Constitution Amendment: Judicial Reforms will check Impunity – Ekweremadu

Source: pointblanknews.com

The Deputy President of the Senate, Senator Ike Ekweremadu has assured that the ongoing review of the 1999 Constitution would bring about substantial judicial reforms if the amendments proposed by Senate Committee on the Review of the 1999 Constitution were eventually passed into law.

He gave the assurance at a one-day stakeholders’ symposium organized by the Rule of Law Development Foundation in Abuja, on Wednesday.

Senator Ekweremadu said the Committee's efforts towards judicial reforms was informed by the general desire of Nigerians and the need to deepen the nation's democracy.

He noted that 'with a morally upright and well-reformed judiciary that applies the letters of the law fairly and timely, the systems manipulation, overheating of our polity, reign of impunity in high and low places, the blatant disrespect for the law, and the rape of public treasury would abate considerably.'

Senator Ekweremadu who also chairs the Senate Committee on the Review of the Constitution listed the separation of the Office of the Attorney-General of the Federation from that of the Minister of Justice and separation of the Office of the Attorney-General of the State from that of the Commissioner of Justice of the States, provision for security of Tenure for Attorney -General of the Federation and the State as well as financial autonomy for both offices and the State Judiciary as highpoints of judicial reforms proposed by the Committee.
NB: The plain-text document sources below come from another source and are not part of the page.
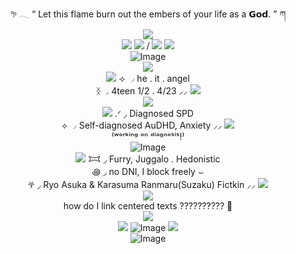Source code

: <div align="center">
𖧧 𓂃 “ Let this flame burn out the embers of your life as a 𝗚𝗼𝗱. ” ཀ
</div>
 <div align="center">
  <img src="https://media.discordapp.net/attachments/1131737988410396822/1356784561719349470/Karasuma_Ranmaru__1_-removebg-preview_2.png?ex=67edd397&amp;is=67ec8217&amp;hm=ee7b31d58b2f95de32a79d9c49996b1a35f2f67d982685fb057f7f70c1146938&amp;=&amp;format=webp&amp;quality=lossless&amp;width=321&amp;height=376">
</div>
<div align="center">
  <img src="https://github.com/user-attachments/assets/fb8f235b-e0a3-442d-b1f2-e3c02ffddc7f"> <img src="https://github.com/user-attachments/assets/bd4228d6-1024-4fdd-b7db-a2987c3a52e9"> / <img src="https://github.com/user-attachments/assets/100d335a-eab6-43f5-ba12-1cc8651ff702"> <img src="https://github.com/user-attachments/assets/c542ee26-2c83-4a4d-b6d0-eeb3ec8d8883">
</div>
<div align="center">
   <img src="https://media.discordapp.net/attachments/1131737988410396822/1356787993028984992/1.jpeg?ex=67edd6c9&amp;is=67ec8549&amp;hm=d08abbceb032ef6a99c5da1b7b192b4bb87fd457732dfcf8de1d15e124b77d19&amp;=&amp;format=webp&amp;width=485&amp;height=162" alt="Image">
</div>
<div align="center">
   <img src="https://pixelsafari.neocities.org/dividers/heartbeat.gif">
</div>
<div align="center">
   <img src="https://pixelsafari.neocities.org/favicon/fashion/bow/white1.gif"> ⟢ ◞  he .  it  . angel
</div>
<div align="center">
 ᛝ ◞ 4teen 1/2 . 4/23 ⸝⸝ <img src="https://pixelsafari.neocities.org/favicon/fashion/bow/white1.gif">
</div>
<div align="center">
   <img src="https://pixelsafari.neocities.org/dividers/heartbeat.gif">
</div>
<div align="center">
   <img src="https://pixelsafari.neocities.org/favicon/fashion/bow/white2.gif"> .ᐟ ◞ Diagnosed SPD
</div>
<div align="center">
⟡ ◞ Self-diagnosed AuDHD, Anxiety ⸝⸝ <img src="https://pixelsafari.neocities.org/favicon/fashion/bow/white2.gif">
</div>
<div align="center">
⁽ʷᵒʳᵏⁱⁿᵍ ᵒⁿ ᵈⁱᵃᵍⁿᵒˢⁱˢ!⁾
</div>
<div align="center">
   <img src="https://media.discordapp.net/attachments/1131737988410396822/1356836648008155237/thelazysongg_1.jpeg?ex=67ee0419&amp;is=67ecb299&amp;hm=7e817ecf8a462042d7d9ff60c49a5343557b5ae22ef7102668cb3ddb4402fee8&amp;=&amp;format=webp&amp;width=520&amp;height=173" alt="Image">
</div>
<div align="center">
  <img src="https://pixelsafari.neocities.org/favicon/fashion/bow/black2.gif"> 𐂯 ◞ Furry, Juggalo . Hedonistic
</div>
<div align="center">
  ꩜ ◞ no DNI, I block freely ⌣
</div>
<div align="center">
 𖣂 ◞ Ryo Asuka & Karasuma Ranmaru(Suzaku) Fictkin ⸝⸝ <img src="https://pixelsafari.neocities.org/favicon/fashion/bow/black2.gif">
</div>
<div align="center">
   <img src="https://pixelsafari.neocities.org/dividers/heartbeat2.gif">
</div>
<div align="center">
  how do I link centered texts ?????????? 🥀
</div>
<div align="center">
   <img src="https://pixelsafari.neocities.org/dividers/heartbeat2.gif">
</div>
<div align="center">
   <img src="https://github.com/user-attachments/assets/05bcaef3-2b62-47b5-a51b-23bbce7b6c10"> <img src="https://media.discordapp.net/attachments/1131737988410396822/1357128689997058282/favicon-32x32.png?ex=67ef1415&amp;is=67edc295&amp;hm=f42f2fa4c0ed27a2d81e86621020a145c4a1f41855b5ccfb84a0e6a819eb96c6&amp;=&amp;format=webp&amp;quality=lossless&amp;width=40&amp;height=40" alt="Image""> <img src="https://github.com/user-attachments/assets/9c552344-9ea6-4eba-8de1-7fa95eca56b2">
</div>
<div align="center">
   <img src="https://media.discordapp.net/attachments/1131737988410396822/1357134943066656889/Karasuma_Ranmaru-removebg-preview_1.png?ex=67ef19e8&amp;is=67edc868&amp;hm=8b26dcf4195deb852cff9a082d5c6428157fbe8fdaff77192260481183eafbb8&amp;=&amp;format=webp&amp;quality=lossless&amp;width=447&amp;height=252" alt="Image"">
</div>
Other important reforms, according to him, include the conferment of powers to direct investigation of crimes in certain cases on the Attorney-General of the Federation and the Attorney-General of the State, removal of the Chief Justice of Nigeria and other serving Judicial Officers as members of the Federal Judicial Service Commission to remove conflict of interest, and the removal of Prisons from the exclusive list to the concurrent list.

Senator Ekweremadu was however quick to observe that the challenges facing the Nigerian judiciary could not be addressed only through constitutional reforms.

He said: 'It is not for lack of laws that some anti-corruption and other serious criminal cases involving the high and mighty have remained stagnant.

'Ridiculous ex parte injunctions, endless adjournments, and abhorrent judgments are matters of attitude and compromise that can only be addressed through attitudinal change, ethical rejuvenation, and in-house purification that include sanctions against erring stakeholders within the judicial system.'

Senator Ekweremadu commended the efforts of the Chief Justice of Nigeria, Her Lordship, Justice Aloma Mariam Mukhtar towards sanitizing the judiciary, and charged stakeholders and organized bodies within the judicial system to emulate her example by calling their erring members to order.